Other ranking ‘m’ words that almost made the list today:
- Money
- Motivation
- Manipulation
- Max (who is still pissed off at me for changing her name to Rae. Sorry, hon, but I already spent an entire book explaining how one gets Ronnie out of Uriel. I’m not going to spend another delving into why someone named Lorraine goes by Max. Besides, Max and Mackenzie in the same book? That’s just awkward)
I’m in the middle of a waiting game. Waiting for things to move forward. Or movement of any kind, but backward movement would be double frustrating at this point. I’ve become the messenger for my own future. And I’ll tell you right now, I’m not so swell at negotiation. I’m all apologetic and stuff. “I’m sorry I have to ask you to give me something better. I really am. But that’s the way it is.”
And having never done this before, I have no idea if I’m going about it the right way, or if I’m completely fouling things up.
But either way, I’m tired of waiting for movement. While I wait, though, I’ve been pondering my characters’ movement. Pacing in my novel. I’ve been looking at individual scenes and deciding if the move the story forward, if they need to be moved to a different place in the story, if they make the story movement stop altogether.
I’ve decided I’m at about 33% with each of the above. My story needs movement, and only has some, and not all of it in the right places. The best way to fix it that I know of is to examine each scene individually and evaluate based on how it contributes to the overall.
I guess you could call it patience and pacing, but today is ‘M’ day, so it’s all about movement.
How do you deal with things moving slowly?
I need to move more. Physically – I sit way too much. Life – need to move out and on my own. Job – yeah… enough said.
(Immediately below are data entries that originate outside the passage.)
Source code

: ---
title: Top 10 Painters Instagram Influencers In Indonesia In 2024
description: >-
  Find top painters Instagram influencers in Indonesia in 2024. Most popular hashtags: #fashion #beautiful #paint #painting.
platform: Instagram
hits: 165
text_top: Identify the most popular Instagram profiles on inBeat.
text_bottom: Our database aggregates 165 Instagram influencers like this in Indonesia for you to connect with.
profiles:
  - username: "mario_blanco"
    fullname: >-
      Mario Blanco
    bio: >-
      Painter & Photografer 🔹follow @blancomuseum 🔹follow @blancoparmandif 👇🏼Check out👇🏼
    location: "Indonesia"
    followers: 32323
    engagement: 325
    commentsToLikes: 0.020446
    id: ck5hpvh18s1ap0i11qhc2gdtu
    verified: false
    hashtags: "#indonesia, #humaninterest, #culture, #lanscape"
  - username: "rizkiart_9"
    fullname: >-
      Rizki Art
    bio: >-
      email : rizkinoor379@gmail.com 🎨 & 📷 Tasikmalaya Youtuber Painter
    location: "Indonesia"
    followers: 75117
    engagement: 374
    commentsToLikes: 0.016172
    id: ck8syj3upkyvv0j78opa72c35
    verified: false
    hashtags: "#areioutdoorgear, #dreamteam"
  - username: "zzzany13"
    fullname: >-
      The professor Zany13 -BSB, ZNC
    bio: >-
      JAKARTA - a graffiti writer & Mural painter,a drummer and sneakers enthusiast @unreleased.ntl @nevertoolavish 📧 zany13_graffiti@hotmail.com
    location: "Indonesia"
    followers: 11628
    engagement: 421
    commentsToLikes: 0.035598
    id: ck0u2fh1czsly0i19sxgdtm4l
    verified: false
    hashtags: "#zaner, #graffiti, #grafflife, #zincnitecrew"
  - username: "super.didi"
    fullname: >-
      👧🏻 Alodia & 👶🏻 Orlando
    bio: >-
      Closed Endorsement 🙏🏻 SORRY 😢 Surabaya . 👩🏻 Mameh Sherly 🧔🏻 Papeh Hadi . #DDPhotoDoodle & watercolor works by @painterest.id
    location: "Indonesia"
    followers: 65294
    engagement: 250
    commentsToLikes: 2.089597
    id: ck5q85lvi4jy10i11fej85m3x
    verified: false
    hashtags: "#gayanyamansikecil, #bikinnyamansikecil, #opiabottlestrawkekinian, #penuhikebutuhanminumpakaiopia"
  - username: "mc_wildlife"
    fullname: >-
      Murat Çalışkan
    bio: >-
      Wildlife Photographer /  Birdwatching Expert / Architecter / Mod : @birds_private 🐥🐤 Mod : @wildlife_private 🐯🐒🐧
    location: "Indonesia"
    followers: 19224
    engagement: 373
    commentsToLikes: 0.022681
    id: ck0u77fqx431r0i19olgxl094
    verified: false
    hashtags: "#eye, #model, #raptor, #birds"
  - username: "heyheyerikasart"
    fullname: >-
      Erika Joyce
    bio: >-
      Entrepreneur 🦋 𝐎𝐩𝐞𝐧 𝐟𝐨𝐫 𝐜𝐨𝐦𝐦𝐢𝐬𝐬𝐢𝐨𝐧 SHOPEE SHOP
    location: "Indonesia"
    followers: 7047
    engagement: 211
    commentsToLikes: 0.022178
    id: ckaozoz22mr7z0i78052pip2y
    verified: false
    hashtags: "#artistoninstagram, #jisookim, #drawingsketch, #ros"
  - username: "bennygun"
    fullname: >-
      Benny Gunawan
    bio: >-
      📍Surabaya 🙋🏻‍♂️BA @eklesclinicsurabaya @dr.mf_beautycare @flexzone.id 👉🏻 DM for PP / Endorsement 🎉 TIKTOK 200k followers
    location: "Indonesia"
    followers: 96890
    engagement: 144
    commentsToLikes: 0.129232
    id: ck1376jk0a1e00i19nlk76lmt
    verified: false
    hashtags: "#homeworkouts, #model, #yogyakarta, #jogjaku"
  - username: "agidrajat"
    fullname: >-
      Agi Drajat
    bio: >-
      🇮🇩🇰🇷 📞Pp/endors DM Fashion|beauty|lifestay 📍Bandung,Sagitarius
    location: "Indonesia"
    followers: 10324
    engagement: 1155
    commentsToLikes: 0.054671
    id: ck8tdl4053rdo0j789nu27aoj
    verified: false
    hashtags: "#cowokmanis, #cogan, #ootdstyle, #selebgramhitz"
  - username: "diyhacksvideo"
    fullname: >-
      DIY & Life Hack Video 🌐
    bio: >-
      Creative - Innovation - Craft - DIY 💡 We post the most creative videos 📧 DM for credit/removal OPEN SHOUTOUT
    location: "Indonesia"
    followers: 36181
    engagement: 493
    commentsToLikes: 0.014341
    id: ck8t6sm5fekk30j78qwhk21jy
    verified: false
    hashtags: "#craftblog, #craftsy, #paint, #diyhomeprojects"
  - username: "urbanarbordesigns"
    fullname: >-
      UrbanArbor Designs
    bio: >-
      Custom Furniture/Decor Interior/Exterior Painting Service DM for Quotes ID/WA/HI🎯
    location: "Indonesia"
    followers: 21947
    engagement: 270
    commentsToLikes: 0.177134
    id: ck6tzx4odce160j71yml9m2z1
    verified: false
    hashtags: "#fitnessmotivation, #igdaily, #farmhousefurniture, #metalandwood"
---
As for novels, I don’t know yet. I have a couple chapters I know I will have to consider in Tattle Tell but other than that I will struggle to see whether something moves the book forward or not.
Good luck to you. 😉
That’s where I’m at in Tail Lights now too. Trying to figure out if everything moves the story to the place I want it to be. It’s tricky here, because in many places, I want the reader to think one thing while something completely different is actually happening.